Number of implications needed

Question

I need some math directions since I'm lost.

Problem: I have $2$ values $n$ ($1 \le n \le 20000$) and $m$ ($0 \le m \le 50000$). $n$ is the number of statements and $m$ is the number of implications that have already been proved.

I also have $m$ pair of values $s_1$ and $s_2$ ($1 \le s_1$, $s_2 \le n$ and $s_1 \ne s_2$). These pairs indicate that it has been proved that statement $s_1$ implies statement $s_2$.

I need to find the minimum number of additional implications that need to be proved in order to prove that all statements are equivalent.
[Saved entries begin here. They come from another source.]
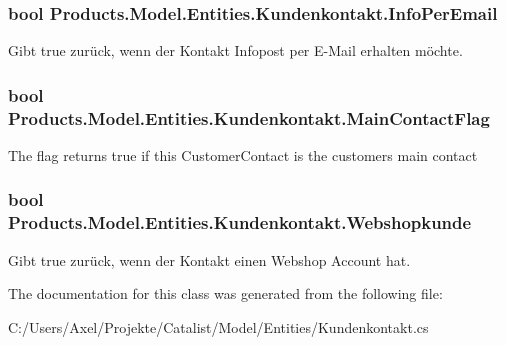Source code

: \subsubsection[{\texorpdfstring{Info\+Per\+Email}{InfoPerEmail}}]{\setlength{\rightskip}{0pt plus 5cm}bool Products.\+Model.\+Entities.\+Kundenkontakt.\+Info\+Per\+Email\hspace{0.3cm}{\ttfamily [get]}}\hypertarget{class_products_1_1_model_1_1_entities_1_1_kundenkontakt_aef744b312d1fecafbc7494ed184e7955}{}\label{class_products_1_1_model_1_1_entities_1_1_kundenkontakt_aef744b312d1fecafbc7494ed184e7955}


Gibt true zurück, wenn der Kontakt Infopost per E-\/\+Mail erhalten möchte. 

\subsubsection[{\texorpdfstring{Main\+Contact\+Flag}{MainContactFlag}}]{\setlength{\rightskip}{0pt plus 5cm}bool Products.\+Model.\+Entities.\+Kundenkontakt.\+Main\+Contact\+Flag\hspace{0.3cm}{\ttfamily [get]}}\hypertarget{class_products_1_1_model_1_1_entities_1_1_kundenkontakt_a2fc6b39ee4933d40887a9f7cde128833}{}\label{class_products_1_1_model_1_1_entities_1_1_kundenkontakt_a2fc6b39ee4933d40887a9f7cde128833}


The flag returns true if this Customer\+Contact is the customer\textquotesingle{}s main contact 

\subsubsection[{\texorpdfstring{Webshopkunde}{Webshopkunde}}]{\setlength{\rightskip}{0pt plus 5cm}bool Products.\+Model.\+Entities.\+Kundenkontakt.\+Webshopkunde\hspace{0.3cm}{\ttfamily [get]}}\hypertarget{class_products_1_1_model_1_1_entities_1_1_kundenkontakt_a65ba0f1ffe5bc8ab1fe6edaa8a94cd3a}{}\label{class_products_1_1_model_1_1_entities_1_1_kundenkontakt_a65ba0f1ffe5bc8ab1fe6edaa8a94cd3a}


Gibt true zurück, wenn der Kontakt einen Webshop Account hat. 



The documentation for this class was generated from the following file\+:\begin{DoxyCompactItemize}
\item 
C\+:/\+Users/\+Axel/\+Projekte/\+Catalist/\+Model/\+Entities/Kundenkontakt.\+cs\end{DoxyCompactItemize}
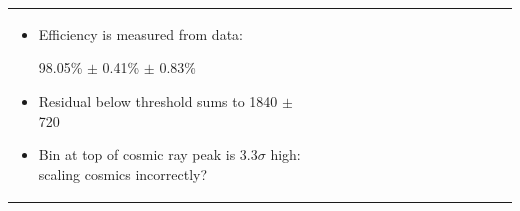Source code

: \documentclass[landscape]{article}
\begin{document}
\begin{tabular}{p{0.6\linewidth} p{0.4\linewidth}}
\begin{minipage}{1.1\linewidth}
    \begin{itemize}

      \item Efficiency is measured from data:
\begin{center} 98.05\% $\pm$ 0.41\% $\pm$ 0.83\% \end{center}

\vspace{1 cm}
      \item Residual below threshold sums to 1840 $\pm$ 720

\vspace{1 cm}
      \item Bin at top of cosmic ray peak is 3.3$\sigma$ high: scaling
      cosmics incorrectly?

    \end{itemize}

  \end{minipage} \\
\end{tabular}
\end{document}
I have the answer of 2 cases:

1. $n=4$
   $m=0$
   answer: $4$

2. $n=3$
   $m=2$
   pairs:
   $1,2$
   $1,3$
   answer: $2$

I don't understand why the answer is 4 and 2 respectively.

So my question is if somebody could point me in a direction on what I need to learn to solve this? I've never read discrete math but that it has a implications part, is this it?

if so how should I interpret the data to make some neat implications equations e.g. $s_1 \to s_2$ and then make a implications table to calculate it?

Answer 1

In the first case, a graph with four vertices $\{a, b, c, d\}$ but no edges, you need to add at least four edges to make the cycle of statements $$ a \implies b \implies c \implies d \implies a$$ and by a little experimenting, you can see that joining these vertices up into a loop like this is the most efficient way to solve it.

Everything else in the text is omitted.